- **TO DO**
Each entry is to be retyped exactly as it appears, and each image is to be dropped.

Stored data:
══════════
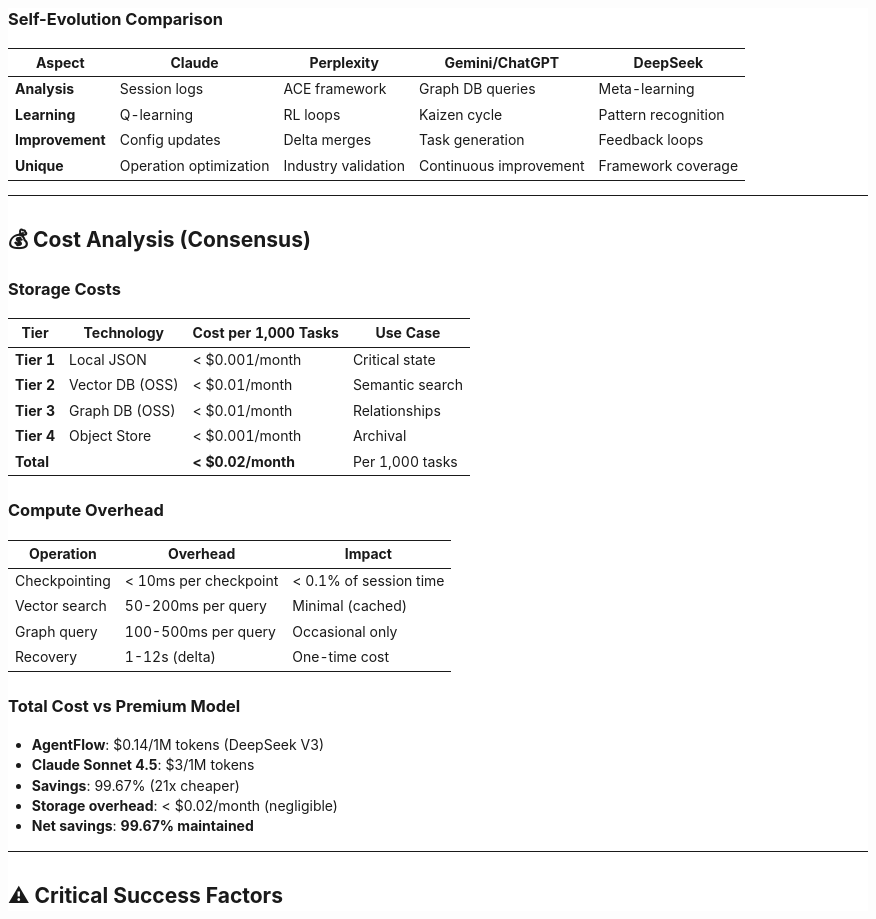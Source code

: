 ### Self-Evolution Comparison

| Aspect | Claude | Perplexity | Gemini/ChatGPT | DeepSeek |
|--------|--------|------------|----------------|----------|
| **Analysis** | Session logs | ACE framework | Graph DB queries | Meta-learning |
| **Learning** | Q-learning | RL loops | Kaizen cycle | Pattern recognition |
| **Improvement** | Config updates | Delta merges | Task generation | Feedback loops |
| **Unique** | Operation optimization | Industry validation | Continuous improvement | Framework coverage |

---

## 💰 Cost Analysis (Consensus)

### Storage Costs

| Tier | Technology | Cost per 1,000 Tasks | Use Case |
|------|------------|---------------------|----------|
| **Tier 1** | Local JSON | < $0.001/month | Critical state |
| **Tier 2** | Vector DB (OSS) | < $0.01/month | Semantic search |
| **Tier 3** | Graph DB (OSS) | < $0.01/month | Relationships |
| **Tier 4** | Object Store | < $0.001/month | Archival |
| **Total** | | **< $0.02/month** | Per 1,000 tasks |

### Compute Overhead

| Operation | Overhead | Impact |
|-----------|----------|--------|
| Checkpointing | < 10ms per checkpoint | < 0.1% of session time |
| Vector search | 50-200ms per query | Minimal (cached) |
| Graph query | 100-500ms per query | Occasional only |
| Recovery | 1-12s (delta) | One-time cost |

### Total Cost vs Premium Model

- **AgentFlow**: $0.14/1M tokens (DeepSeek V3)
- **Claude Sonnet 4.5**: $3/1M tokens
- **Savings**: 99.67% (21x cheaper)
- **Storage overhead**: < $0.02/month (negligible)
- **Net savings**: **99.67% maintained**

---

## ⚠️ Critical Success Factors

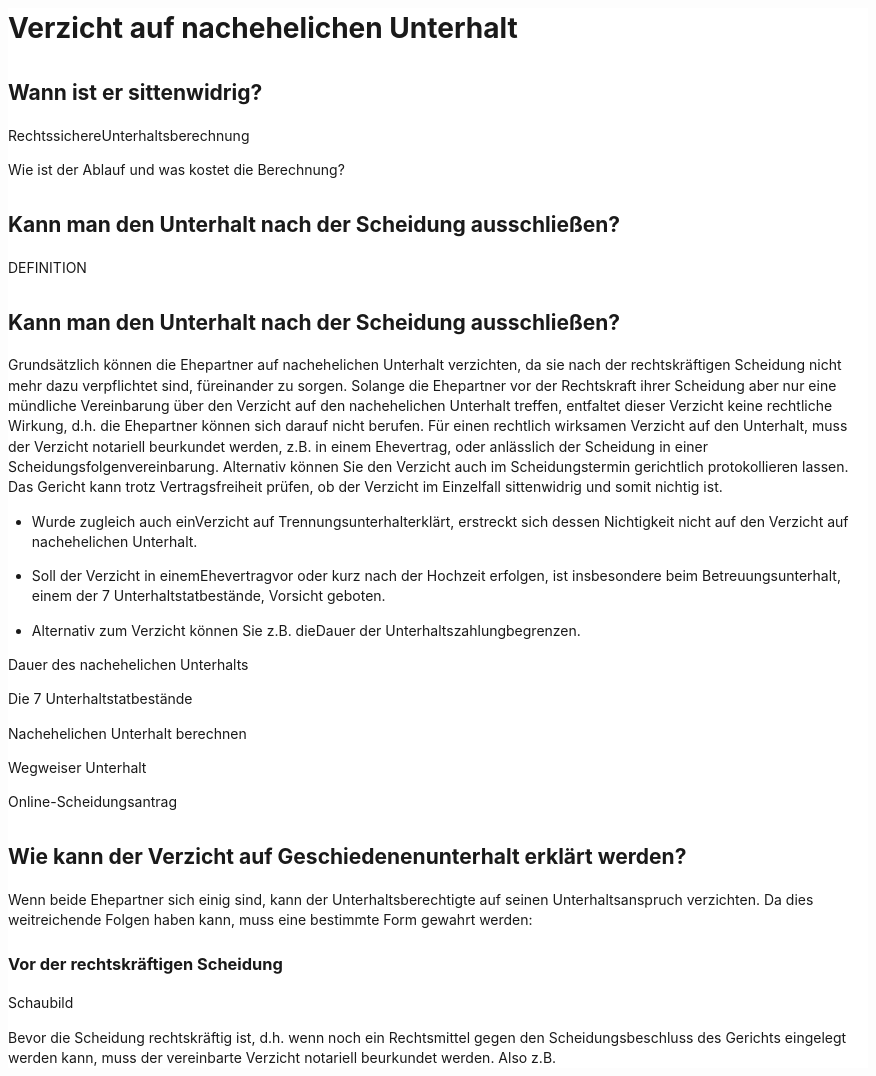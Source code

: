 # Verzicht auf nachehelichen Unterhalt

## Wann ist er sittenwidrig?

RechtssichereUnterhaltsberechnung

Wie ist der Ablauf und was kostet die Berechnung?

## Kann man den Unterhalt nach der Scheidung ausschließen?

DEFINITION

## Kann man den Unterhalt nach der Scheidung ausschließen?

Grundsätzlich können die Ehepartner auf nachehelichen Unterhalt verzichten, da sie nach der rechtskräftigen Scheidung nicht mehr dazu verpflichtet sind, füreinander zu sorgen. Solange die Ehepartner vor der Rechtskraft ihrer Scheidung aber nur eine mündliche Vereinbarung über den Verzicht auf den nachehelichen Unterhalt treffen, entfaltet dieser Verzicht keine rechtliche Wirkung, d.h. die Ehepartner können sich darauf nicht berufen. Für einen rechtlich wirksamen Verzicht auf den Unterhalt, muss der Verzicht notariell beurkundet werden, z.B. in einem Ehevertrag, oder anlässlich der Scheidung in einer Scheidungsfolgenvereinbarung. Alternativ können Sie den Verzicht auch im Scheidungstermin gerichtlich protokollieren lassen. Das Gericht kann trotz Vertragsfreiheit prüfen, ob der Verzicht im Einzelfall sittenwidrig und somit nichtig ist.

- Wurde zugleich auch einVerzicht auf Trennungsunterhalterklärt, erstreckt sich dessen Nichtigkeit nicht auf den Verzicht auf nachehelichen Unterhalt.

- Soll der Verzicht in einemEhevertragvor oder kurz nach der Hochzeit erfolgen, ist insbesondere beim Betreuungsunterhalt, einem der 7 Unterhaltstatbestände, Vorsicht geboten.

- Alternativ zum Verzicht können Sie z.B. dieDauer der Unterhaltszahlungbegrenzen.

Dauer des nachehelichen Unterhalts

Die 7 Unterhaltstatbestände

Nachehelichen Unterhalt berechnen

Wegweiser Unterhalt

Online-Scheidungsantrag

## Wie kann der Verzicht auf Geschiedenenunterhalt erklärt werden?

Wenn beide Ehepartner sich einig sind, kann der Unterhaltsberechtigte auf seinen Unterhaltsanspruch verzichten. Da dies weitreichende Folgen haben kann, muss eine bestimmte Form gewahrt werden:

### Vor der rechtskräftigen Scheidung

Schaubild

Bevor die Scheidung rechtskräftig ist, d.h. wenn noch ein Rechtsmittel gegen den Scheidungsbeschluss des Gerichts eingelegt werden kann, muss der vereinbarte Verzicht notariell beurkundet werden. Also z.B.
══════════
- **EXERCISE SOLUTION**
Source code

: ### Self-Evolution Comparison

| Aspect | Claude | Perplexity | Gemini/ChatGPT | DeepSeek |
|--------|--------|------------|----------------|----------|
| **Analysis** | Session logs | ACE framework | Graph DB queries | Meta-learning |
| **Learning** | Q-learning | RL loops | Kaizen cycle | Pattern recognition |
| **Improvement** | Config updates | Delta merges | Task generation | Feedback loops |
| **Unique** | Operation optimization | Industry validation | Continuous improvement | Framework coverage |

---

## 💰 Cost Analysis (Consensus)

### Storage Costs

| Tier | Technology | Cost per 1,000 Tasks | Use Case |
|------|------------|---------------------|----------|
| **Tier 1** | Local JSON | < $0.001/month | Critical state |
| **Tier 2** | Vector DB (OSS) | < $0.01/month | Semantic search |
| **Tier 3** | Graph DB (OSS) | < $0.01/month | Relationships |
| **Tier 4** | Object Store | < $0.001/month | Archival |
| **Total** | | **< $0.02/month** | Per 1,000 tasks |

### Compute Overhead

| Operation | Overhead | Impact |
|-----------|----------|--------|
| Checkpointing | < 10ms per checkpoint | < 0.1% of session time |
| Vector search | 50-200ms per query | Minimal (cached) |
| Graph query | 100-500ms per query | Occasional only |
| Recovery | 1-12s (delta) | One-time cost |

### Total Cost vs Premium Model

- **AgentFlow**: $0.14/1M tokens (DeepSeek V3)
- **Claude Sonnet 4.5**: $3/1M tokens
- **Savings**: 99.67% (21x cheaper)
- **Storage overhead**: < $0.02/month (negligible)
- **Net savings**: **99.67% maintained**

---

## ⚠️ Critical Success Factors

Source code

: # Verzicht auf nachehelichen Unterhalt

## Wann ist er sittenwidrig?

RechtssichereUnterhaltsberechnung

Wie ist der Ablauf und was kostet die Berechnung?

## Kann man den Unterhalt nach der Scheidung ausschließen?

DEFINITION

## Kann man den Unterhalt nach der Scheidung ausschließen?

Grundsätzlich können die Ehepartner auf nachehelichen Unterhalt verzichten, da sie nach der rechtskräftigen Scheidung nicht mehr dazu verpflichtet sind, füreinander zu sorgen. Solange die Ehepartner vor der Rechtskraft ihrer Scheidung aber nur eine mündliche Vereinbarung über den Verzicht auf den nachehelichen Unterhalt treffen, entfaltet dieser Verzicht keine rechtliche Wirkung, d.h. die Ehepartner können sich darauf nicht berufen. Für einen rechtlich wirksamen Verzicht auf den Unterhalt, muss der Verzicht notariell beurkundet werden, z.B. in einem Ehevertrag, oder anlässlich der Scheidung in einer Scheidungsfolgenvereinbarung. Alternativ können Sie den Verzicht auch im Scheidungstermin gerichtlich protokollieren lassen. Das Gericht kann trotz Vertragsfreiheit prüfen, ob der Verzicht im Einzelfall sittenwidrig und somit nichtig ist.

- Wurde zugleich auch einVerzicht auf Trennungsunterhalterklärt, erstreckt sich dessen Nichtigkeit nicht auf den Verzicht auf nachehelichen Unterhalt.

- Soll der Verzicht in einemEhevertragvor oder kurz nach der Hochzeit erfolgen, ist insbesondere beim Betreuungsunterhalt, einem der 7 Unterhaltstatbestände, Vorsicht geboten.

- Alternativ zum Verzicht können Sie z.B. dieDauer der Unterhaltszahlungbegrenzen.

Dauer des nachehelichen Unterhalts

Die 7 Unterhaltstatbestände

Nachehelichen Unterhalt berechnen

Wegweiser Unterhalt

Online-Scheidungsantrag

## Wie kann der Verzicht auf Geschiedenenunterhalt erklärt werden?

Wenn beide Ehepartner sich einig sind, kann der Unterhaltsberechtigte auf seinen Unterhaltsanspruch verzichten. Da dies weitreichende Folgen haben kann, muss eine bestimmte Form gewahrt werden:

### Vor der rechtskräftigen Scheidung

Schaubild

Bevor die Scheidung rechtskräftig ist, d.h. wenn noch ein Rechtsmittel gegen den Scheidungsbeschluss des Gerichts eingelegt werden kann, muss der vereinbarte Verzicht notariell beurkundet werden. Also z.B.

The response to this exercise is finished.